Premiering June 3, a series of runway shows and dialogues about tech wearables and adaptive fashion will run on the True Colors Festival YouTube Channel.
The series highlights some of the most avant-garde tech wearables on the market, adapted specifically for people with varying disabilities. While promoting inclusion and diversity, these creations speak to the basic human desire for independence, empowering people with disabilities to experience the same quality of life as those without disabilities.
Directed by acclaimed media artist, Yoichi Ochiai, True Colors Fashion: The Future is Now! partners the world’s leading tech companies and fashion brands with a diverse cast of models to showcase 11 original designs.

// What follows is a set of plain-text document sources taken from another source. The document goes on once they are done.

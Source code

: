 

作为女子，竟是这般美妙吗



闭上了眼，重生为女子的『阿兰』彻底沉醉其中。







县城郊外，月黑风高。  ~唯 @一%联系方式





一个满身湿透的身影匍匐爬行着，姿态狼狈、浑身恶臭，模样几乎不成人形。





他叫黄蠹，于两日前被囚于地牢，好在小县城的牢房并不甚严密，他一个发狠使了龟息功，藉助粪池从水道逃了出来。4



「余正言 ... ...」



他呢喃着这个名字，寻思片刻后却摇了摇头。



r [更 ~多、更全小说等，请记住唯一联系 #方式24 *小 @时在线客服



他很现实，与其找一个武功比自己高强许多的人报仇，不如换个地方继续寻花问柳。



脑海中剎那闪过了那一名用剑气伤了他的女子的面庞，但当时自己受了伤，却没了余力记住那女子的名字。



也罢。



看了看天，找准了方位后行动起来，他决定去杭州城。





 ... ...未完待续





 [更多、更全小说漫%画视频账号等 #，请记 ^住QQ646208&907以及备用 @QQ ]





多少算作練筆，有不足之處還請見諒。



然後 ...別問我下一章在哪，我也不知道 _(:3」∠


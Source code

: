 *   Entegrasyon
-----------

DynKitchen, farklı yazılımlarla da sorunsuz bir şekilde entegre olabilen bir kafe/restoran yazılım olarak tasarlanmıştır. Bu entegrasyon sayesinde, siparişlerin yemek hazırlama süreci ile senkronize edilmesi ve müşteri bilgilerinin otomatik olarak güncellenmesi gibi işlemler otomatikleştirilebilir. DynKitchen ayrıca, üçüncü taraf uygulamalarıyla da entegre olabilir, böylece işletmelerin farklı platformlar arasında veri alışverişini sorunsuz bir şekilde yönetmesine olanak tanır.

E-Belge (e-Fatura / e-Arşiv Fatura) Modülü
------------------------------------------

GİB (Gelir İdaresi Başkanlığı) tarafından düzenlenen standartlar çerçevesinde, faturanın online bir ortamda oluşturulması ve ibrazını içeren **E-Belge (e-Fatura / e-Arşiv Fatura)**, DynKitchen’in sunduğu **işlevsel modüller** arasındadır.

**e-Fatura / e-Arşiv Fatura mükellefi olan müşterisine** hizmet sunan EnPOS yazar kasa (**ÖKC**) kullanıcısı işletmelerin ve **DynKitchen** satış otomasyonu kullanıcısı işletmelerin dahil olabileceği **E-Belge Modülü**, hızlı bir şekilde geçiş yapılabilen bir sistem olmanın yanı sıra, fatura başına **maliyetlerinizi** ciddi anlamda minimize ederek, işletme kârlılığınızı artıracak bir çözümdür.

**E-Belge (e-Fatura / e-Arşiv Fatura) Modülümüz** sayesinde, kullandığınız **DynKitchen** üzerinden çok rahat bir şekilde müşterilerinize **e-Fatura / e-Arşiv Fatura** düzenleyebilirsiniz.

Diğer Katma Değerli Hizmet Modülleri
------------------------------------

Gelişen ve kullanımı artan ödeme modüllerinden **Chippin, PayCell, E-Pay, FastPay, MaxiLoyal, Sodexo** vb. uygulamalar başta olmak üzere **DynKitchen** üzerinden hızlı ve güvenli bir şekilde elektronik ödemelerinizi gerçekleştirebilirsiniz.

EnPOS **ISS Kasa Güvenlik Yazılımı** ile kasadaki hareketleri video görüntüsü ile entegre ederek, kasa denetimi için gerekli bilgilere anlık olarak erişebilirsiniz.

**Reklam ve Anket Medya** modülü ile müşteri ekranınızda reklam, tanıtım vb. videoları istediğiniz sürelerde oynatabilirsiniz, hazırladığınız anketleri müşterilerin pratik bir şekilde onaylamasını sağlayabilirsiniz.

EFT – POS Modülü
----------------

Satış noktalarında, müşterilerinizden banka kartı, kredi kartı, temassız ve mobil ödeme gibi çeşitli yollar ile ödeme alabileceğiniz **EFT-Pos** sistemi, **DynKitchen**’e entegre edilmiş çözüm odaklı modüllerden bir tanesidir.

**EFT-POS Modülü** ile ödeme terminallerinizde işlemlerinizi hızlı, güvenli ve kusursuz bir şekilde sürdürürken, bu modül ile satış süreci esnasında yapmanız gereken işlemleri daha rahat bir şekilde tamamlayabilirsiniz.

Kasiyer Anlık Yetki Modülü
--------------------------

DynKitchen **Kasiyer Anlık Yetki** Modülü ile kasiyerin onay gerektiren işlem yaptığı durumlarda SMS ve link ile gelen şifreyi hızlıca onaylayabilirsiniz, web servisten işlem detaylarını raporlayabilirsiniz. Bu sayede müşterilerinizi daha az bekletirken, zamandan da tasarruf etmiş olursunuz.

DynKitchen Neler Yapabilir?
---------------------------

The intent of the show is to drive the limits of fashion by manufacturing pieces for all bodies, empowered by technology. It features adaptive fashion, becoming the launchpad for innovations that expand on existing wearables such as prosthetic limbs and wheelchairs.
“Since the invention of computers, we have been able to solve problems with software, and it has become easier for people to connect with one another. In keeping with this idea, The Future is Now! sets the stage for diverse people to express themselves with fashion that’s empowered with technology,” said Ochiai.
The show introduces the audience to an ALS creator who teams up with artists and technologists to create artworks and develop content using eye movement, features hearing aids worn as fashion rather than as just tools, children with prosthetic legs running, an ingeniously designed trench coat for people who are missing limbs, proving how customization can provide greater comfort and confidence, without the need to follow convention, and so much more.
Among the models are Masatane Muto, a DJ diagnosed with ALS who plays music with his eyes; Pippi, who developed a hearing disability at age 16 and has starred in campaigns for Shu Uemura and walked the runways of Japan Fashion Week; Hirotada Ototake, famous sports journalist and bestselling author of the memoir “No One’s Perfect” which details his life having been born without limbs; and Fumiya Hamanoue, a climber with a visual disability who represents the Japan Paralympic Team.
“I believe that not only can technology supplement bodily functions that are lost, it can in fact expand the limits of the body. Beyond complementation, technology can help us do more,” DJ Muto said.
Participating technology and fashion brand Xiborg Inc. and SONY Computer Science Laboratory specialize in creating robotic prosthetics for children – not just aspiring para-athletes.
“I want to build a world in which not having the use of legs will not be an obstacle to running. I want to make running with a prosthetic leg a normal thing, not just for athletes or aspiring athletes, but for everyone,” said Ken Endo, founder of Xiborg Inc. and researcher at Sony Computer Science Laboratories.
Other collaborators in the series include: ONTENNA, a device that converts sound information into light and vibration and Tommy Hilfiger Adaptive, the first major label to develop a full-fledged adaptive fashion line incorporating magnetic buttons and Velcro closures for easy wear.
Show director Ochiai emphasized, “This fashion show aims to present the beauty of various physicalities in relation to nature’s biodiversity. Together with the participants and the audience, I hope this show will create an opportunity to think about the diversity of the human body, cradled by technology that will become naturalized.”